Autrefois, il y avait beaucoup de sorcières dans les Landes, en particulier dans la belle et riche Chalosse. On disait même – mais qu’est-ce qu’un Marencinot ne dit pas contre un Chalossais ? – « que les châles que portaient les femmes, et qui fit donner le nom à la contrée, étaient le fait des sorcières. » N’arrivent-elles pas toujours avec leur balai drapées dans un grand châle ?
Bertrand n’y croyait pas et ce soir là il avait fêté dignement le marché de Dax. La route est longue pour aller à Pouillon quand on marche à pied. Il était presque minuit dans la lande de Montpeyroux près du chêne de Cassoouric lorsqu’il vit venir de petites lumières. Ce chêne avait mauvaise « réputation ». On disait que le lendemain des lunes, le sol était piétiné tout autour et qu’on y trouvait des bouts de rubans. Mais il était isolé dans la lande et il n’y avait pas le choix, les lumières approchaient. Rapidement, il grimpe au chêne pour se cacher dans les grosses branches. A peine installé, il voit au pied de l’arbre des femmes jeunes et vieilles qui se prennent par la main et se mettent en rond, tout en bavardant. Un homme habillé de rouge arrive, les yeux brillants comme des escarboucles, élégant comme un prince.

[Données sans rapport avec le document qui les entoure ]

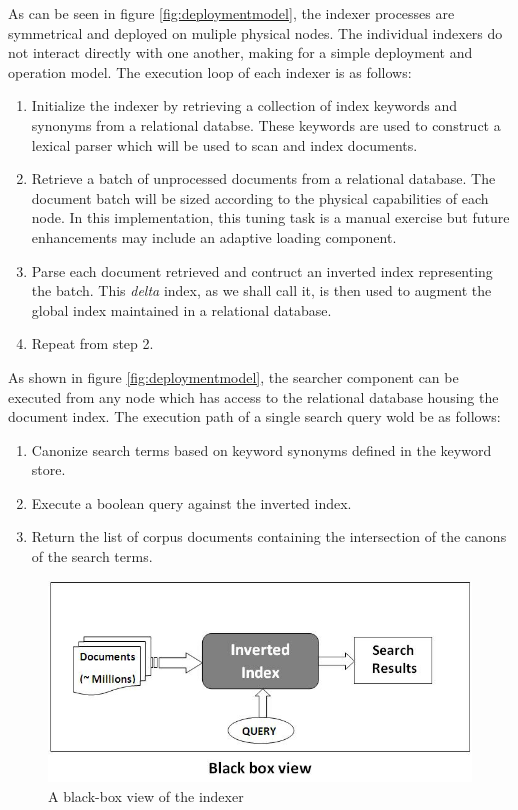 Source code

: \documentclass[10pt]{report}
\begin{document}
As can be seen in figure \ref{fig:deploymentmodel}, the indexer
processes are symmetrical and deployed on muliple physical nodes. The
individual indexers do not interact directly with one another, making
for a simple deployment and operation model. The execution loop of
each indexer is as follows:

\begin{enumerate}
\item Initialize the indexer by retrieving a collection of index
  keywords and synonyms from a relational databse. These keywords are
  used to construct a lexical parser which will be used to scan and
  index documents.
\item Retrieve a batch of unprocessed documents from a relational
  database. The document batch will be sized according to the physical
  capabilities of each node. In this implementation, this tuning task
  is a manual exercise but future enhancements may include an adaptive
  loading component.
\item Parse each document retrieved and contruct an inverted index
  representing the batch. This \textit{delta} index, as we shall call
  it, is then used to augment the global index maintained in a
  relational database.
\item Repeat from step 2.
\end{enumerate}

As shown in figure \ref{fig:deploymentmodel}, the searcher component
can be executed from any node which has access to the relational
database housing the document index. The execution path of a single
search query wold be as follows:

\begin{enumerate}
  \item Canonize search terms based on keyword synonyms defined in the
    keyword store.
  \item Execute a boolean query against the inverted index.
  \item Return the list of corpus documents containing the
    intersection of the canons of the search terms.
\end{enumerate}

\begin{figure}
  \begin{center}
	\includegraphics[width=\textwidth,height=!]{blackbox}
  \end{center}
  \caption{A black-box view of the indexer}
  \label{fig:blackbox}
\end{figure} 
\end{document}

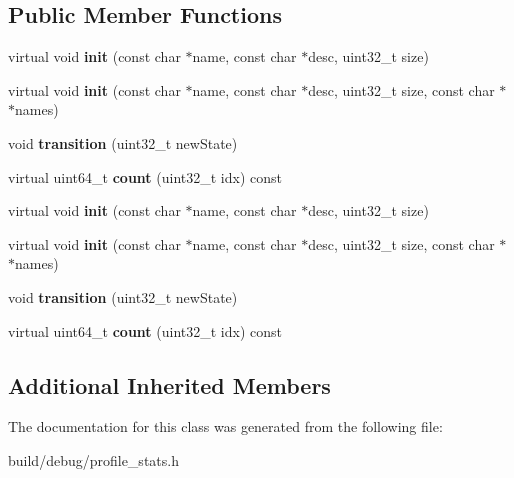 \subsection*{Public Member Functions}
\begin{DoxyCompactItemize}
\item 
\hypertarget{classTimeBreakdownStat_a9aae6c3f1caecd26468fd753e2358487}{virtual void {\bfseries init} (const char $\ast$name, const char $\ast$desc, uint32\-\_\-t size)}\label{classTimeBreakdownStat_a9aae6c3f1caecd26468fd753e2358487}

\item 
\hypertarget{classTimeBreakdownStat_a562dfa6c2b1316bcafd0ffaf96e72b5f}{virtual void {\bfseries init} (const char $\ast$name, const char $\ast$desc, uint32\-\_\-t size, const char $\ast$$\ast$names)}\label{classTimeBreakdownStat_a562dfa6c2b1316bcafd0ffaf96e72b5f}

\item 
\hypertarget{classTimeBreakdownStat_af1486fd238a6dbe9d98d45b33e4c712a}{void {\bfseries transition} (uint32\-\_\-t new\-State)}\label{classTimeBreakdownStat_af1486fd238a6dbe9d98d45b33e4c712a}

\item 
\hypertarget{classTimeBreakdownStat_a48f5204f3168cc77e0fdd457e42195f2}{virtual uint64\-\_\-t {\bfseries count} (uint32\-\_\-t idx) const }\label{classTimeBreakdownStat_a48f5204f3168cc77e0fdd457e42195f2}

\item 
\hypertarget{classTimeBreakdownStat_a9aae6c3f1caecd26468fd753e2358487}{virtual void {\bfseries init} (const char $\ast$name, const char $\ast$desc, uint32\-\_\-t size)}\label{classTimeBreakdownStat_a9aae6c3f1caecd26468fd753e2358487}

\item 
\hypertarget{classTimeBreakdownStat_a562dfa6c2b1316bcafd0ffaf96e72b5f}{virtual void {\bfseries init} (const char $\ast$name, const char $\ast$desc, uint32\-\_\-t size, const char $\ast$$\ast$names)}\label{classTimeBreakdownStat_a562dfa6c2b1316bcafd0ffaf96e72b5f}

\item 
\hypertarget{classTimeBreakdownStat_af1486fd238a6dbe9d98d45b33e4c712a}{void {\bfseries transition} (uint32\-\_\-t new\-State)}\label{classTimeBreakdownStat_af1486fd238a6dbe9d98d45b33e4c712a}

\item 
\hypertarget{classTimeBreakdownStat_a48f5204f3168cc77e0fdd457e42195f2}{virtual uint64\-\_\-t {\bfseries count} (uint32\-\_\-t idx) const }\label{classTimeBreakdownStat_a48f5204f3168cc77e0fdd457e42195f2}

\end{DoxyCompactItemize}
\subsection*{Additional Inherited Members}


The documentation for this class was generated from the following file\-:\begin{DoxyCompactItemize}
\item 
build/debug/profile\-\_\-stats.\-h\end{DoxyCompactItemize}
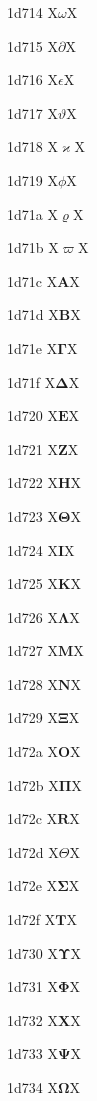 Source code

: \documentclass[11pt]{article}
\begin{document}
1d714 X{\ensuremath{\mathit{\omega}}}X

1d715 X{\ensuremath{\mathit{\partial}}}X

1d716 X{\ensuremath{\mathit{\epsilon}}}X

1d717 X{\ensuremath{\mathit{\vartheta}}}X

1d718 X{\ensuremath{\mathit{\varkappa}}}X

1d719 X{\ensuremath{\mathit{\phi}}}X

1d71a X{\ensuremath{\mathit{\varrho}}}X

1d71b X{\ensuremath{\mathit{\varpi}}}X

1d71c X{\ensuremath{\boldsymbol{A}}}X

1d71d X{\ensuremath{\boldsymbol{B}}}X

1d71e X{\ensuremath{\boldsymbol{\Gamma}}}X

1d71f X{\ensuremath{\boldsymbol{\Delta}}}X

1d720 X{\ensuremath{\boldsymbol{E}}}X

1d721 X{\ensuremath{\boldsymbol{Z}}}X

1d722 X{\ensuremath{\boldsymbol{H}}}X

1d723 X{\ensuremath{\boldsymbol{\Theta}}}X

1d724 X{\ensuremath{\boldsymbol{I}}}X

1d725 X{\ensuremath{\boldsymbol{K}}}X

1d726 X{\ensuremath{\boldsymbol{\Lambda}}}X

1d727 X{\ensuremath{\boldsymbol{M}}}X

1d728 X{\ensuremath{\boldsymbol{N}}}X

1d729 X{\ensuremath{\boldsymbol{\Xi}}}X

1d72a X{\ensuremath{\boldsymbol{O}}}X

1d72b X{\ensuremath{\boldsymbol{\Pi}}}X

1d72c X{\ensuremath{\boldsymbol{R}}}X

1d72d X{\ensuremath{\boldsymbol{\varTheta}}}X

1d72e X{\ensuremath{\boldsymbol{\Sigma}}}X

1d72f X{\ensuremath{\boldsymbol{T}}}X

1d730 X{\ensuremath{\boldsymbol{\Upsilon}}}X

1d731 X{\ensuremath{\boldsymbol{\Phi}}}X

1d732 X{\ensuremath{\boldsymbol{X}}}X

1d733 X{\ensuremath{\boldsymbol{\Psi}}}X

1d734 X{\ensuremath{\boldsymbol{\Omega}}}X
\end{document}
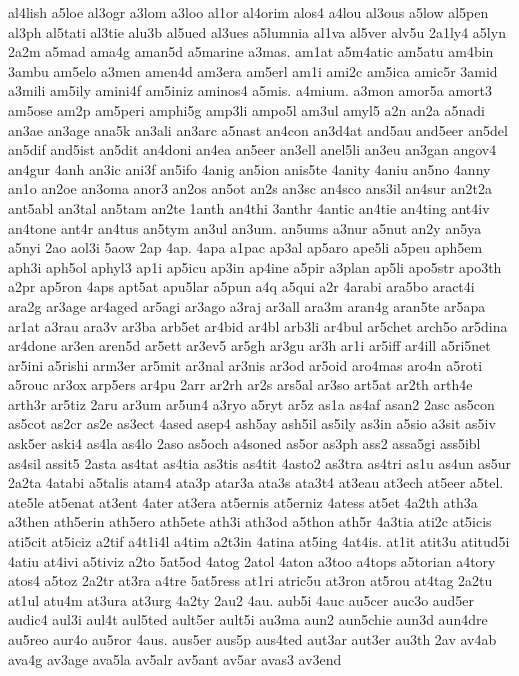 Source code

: {al4lish
a5loe
al3ogr
a3lom
a3loo
al1or
al4orim
alos4
a4lou
al3ous
a5low
al5pen
al3ph
al5tati
al3tie
alu3b
al5ued
al3ues
a5lumnia
al1va
al5ver
alv5u
2a1ly4
a5lyn
2a2m
a5mad
ama4g
aman5d
a5marine
a3mas.
am1at
a5m4atic
am5atu
am4bin
3ambu
am5elo
a3men
amen4d
am3era
am5erl
am1i
ami2c
am5ica
amic5r
3amid
a3mili
am5ily
amini4f
am5iniz
aminos4
a5mis.
a4mium.
a3mon
amor5a
amort3
am5ose
am2p
am5peri
amphi5g
amp3li
ampo5l
am3ul
amyl5
a2n
an2a
a5nadi
an3ae
an3age
ana5k
an3ali
an3arc
a5nast
an4con
an3d4at
and5au
and5eer
an5del
an5dif
and5ist
an5dit
an4doni
an4ea
an5eer
an3ell
anel5li
an3eu
an3gan
angov4
an4gur
4anh
an3ic
ani3f
an5ifo
4anig
an5ion
anis5te
4anity
4aniu
an5no
4anny
an1o
an2oe
an3oma
anor3
an2os
an5ot
an2s
an3sc
an4sco
ans3il
an4sur
an2t2a
ant5abl
an3tal
an5tam
an2te
1anth
an4thi
3anthr
4antic
an4tie
an4ting
ant4iv
an4tone
ant4r
an4tus
an5tym
an3ul
an3um.
an5ums
a3nur
a5nut
an2y
an5ya
a5nyi
2ao
aol3i
5aow
2ap
4ap.
4apa
a1pac
ap3al
ap5aro
ape5li
a5peu
aph5em
aph3i
aph5ol
aphyl3
ap1i
ap5icu
ap3in
ap4ine
a5pir
a3plan
ap5li
apo5str
apo3th
a2pr
ap5ron
4aps
apt5at
apu5lar
a5pun
a4q
a5qui
a2r
4arabi
ara5bo
aract4i
ara2g
ar3age
ar4aged
ar5agi
ar3ago
a3raj
ar3all
ara3m
aran4g
aran5te
ar5apa
ar1at
a3rau
ara3v
ar3ba
arb5et
ar4bid
ar4bl
arb3li
ar4bul
ar5chet
arch5o
ar5dina
ar4done
ar3en
aren5d
ar5ett
ar3ev5
ar5gh
ar3gu
ar3h
ar1i
ar5iff
ar4ill
a5ri5net
ar5ini
a5rishi
arm3er
ar5mit
ar3nal
ar3nis
ar3od
ar5oid
aro4mas
aro4n
a5roti
a5rouc
ar3ox
arp5ers
ar4pu
2arr
ar2rh
ar2s
ars5al
ar3so
art5at
ar2th
arth4e
arth3r
ar5tiz
2aru
ar3um
ar5un4
a3ryo
a5ryt
ar5z
as1a
as4af
asan2
2asc
as5con
as5cot
as2cr
as2e
as3ect
4ased
asep4
ash5ay
ash5il
as5ily
as3in
a5sio
a3sit
as5iv
ask5er
aski4
as4la
as4lo
2aso
as5och
a4soned
as5or
as3ph
ass2
assa5gi
ass5ibl
as4sil
assit5
2asta
as4tat
as4tia
as3tis
as4tit
4asto2
as3tra
as4tri
as1u
as4un
as5ur
2a2ta
4atabi
a5talis
atam4
ata3p
atar3a
ata3s
ata3t4
at3eau
at3ech
at5eer
a5tel.
ate5le
at5enat
at3ent
4ater
at3era
at5ernis
at5erniz
4atess
at5et
4a2th
ath3a
a3then
ath5erin
ath5ero
ath5ete
ath3i
ath3od
a5thon
ath5r
4a3tia
ati2c
at5icis
ati5cit
at5iciz
a2tif
a4t1i4l
a4tim
a2t3in
4atina
at5ing
4at4is.
at1it
atit3u
atitud5i
4atiu
at4ivi
a5tiviz
a2to
5at5od
4atog
2atol
4aton
a3too
a4tops
a5torian
a4tory
atos4
a5toz
2a2tr
at3ra
a4tre
5at5ress
at1ri
atric5u
at3ron
at5rou
at4tag
2a2tu
at1ul
atu4m
at3ura
at3urg
4a2ty
2au2
4au.
aub5i
4auc
au5cer
auc3o
aud5er
audic4
aul3i
aul4t
aul5ted
ault5er
ault5i
au3ma
aun2
aun5chie
aun3d
aun4dre
au5reo
aur4o
au5ror
4aus.
aus5er
aus5p
aus4ted
aut3ar
aut3er
au3th
2av
av4ab
ava4g
av3age
ava5la
av5alr
av5ant
av5ar
avas3
av3end
}
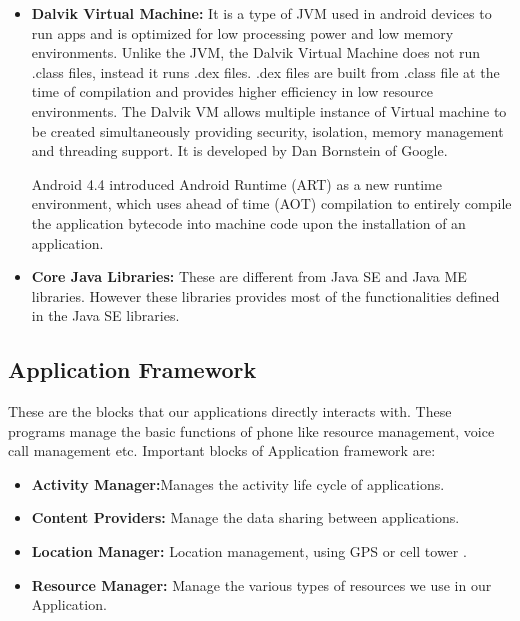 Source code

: \begin{itemize}

	\item \textbf{Dalvik Virtual Machine:}  It is a type of JVM used in android devices to run apps and is optimized for low processing power and low memory environments. Unlike the JVM, the Dalvik Virtual Machine does not run .class files, instead it runs .dex files. .dex files are built from .class file at the time of compilation and provides higher efficiency in low resource environments. The Dalvik VM allows multiple instance of Virtual machine to be created simultaneously providing security, isolation, memory management and threading support. It is developed by Dan Bornstein of Google. 

	Android 4.4 introduced Android Runtime (ART) as a new runtime environment, which uses ahead of time (AOT) compilation to entirely compile the application bytecode into machine code upon the installation of an application.

	

	\item \textbf{Core Java Libraries:} These are different from Java SE and Java ME libraries. However these libraries provides most of the functionalities defined in the Java SE libraries.

\end{itemize}

\subsection{Application Framework}

These are the blocks that our applications directly interacts with. These programs manage the basic functions of phone like resource management, voice call management etc.  Important blocks of Application framework are:

\begin{itemize}

\item \textbf{Activity Manager:}Manages the activity life cycle of applications.

\item \textbf{Content Providers:} Manage the data sharing between applications.

\item \textbf{Location Manager:} Location management, using GPS or cell tower .

\item \textbf{Resource Manager:} Manage the various types of resources we use in our Application.



\end{itemize}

« Comment allez-vous mes commères ? Tout le monde est là ?
- Non, il manque… la voilà. »
Et toute essoufflée, la dernière arrivante s’excuse :
« Je suis en retard, mais j’ai jeté un sort à la fille du marquis.
- Bon, bon, fit le diable, et que faut-il pour la guérir ?
- Tuer la plus belle jument de l’écurie et lui donner trois gouttes de sang à avaler…
- Toujours aussi gaillarde, je vois. C’est bien, dansons maintenant. » Et prenant un violon, ils se mirent à danser au rythme endiablé de l’archet du malin. Le sabbat continua ainsi jusqu’au chant du coq.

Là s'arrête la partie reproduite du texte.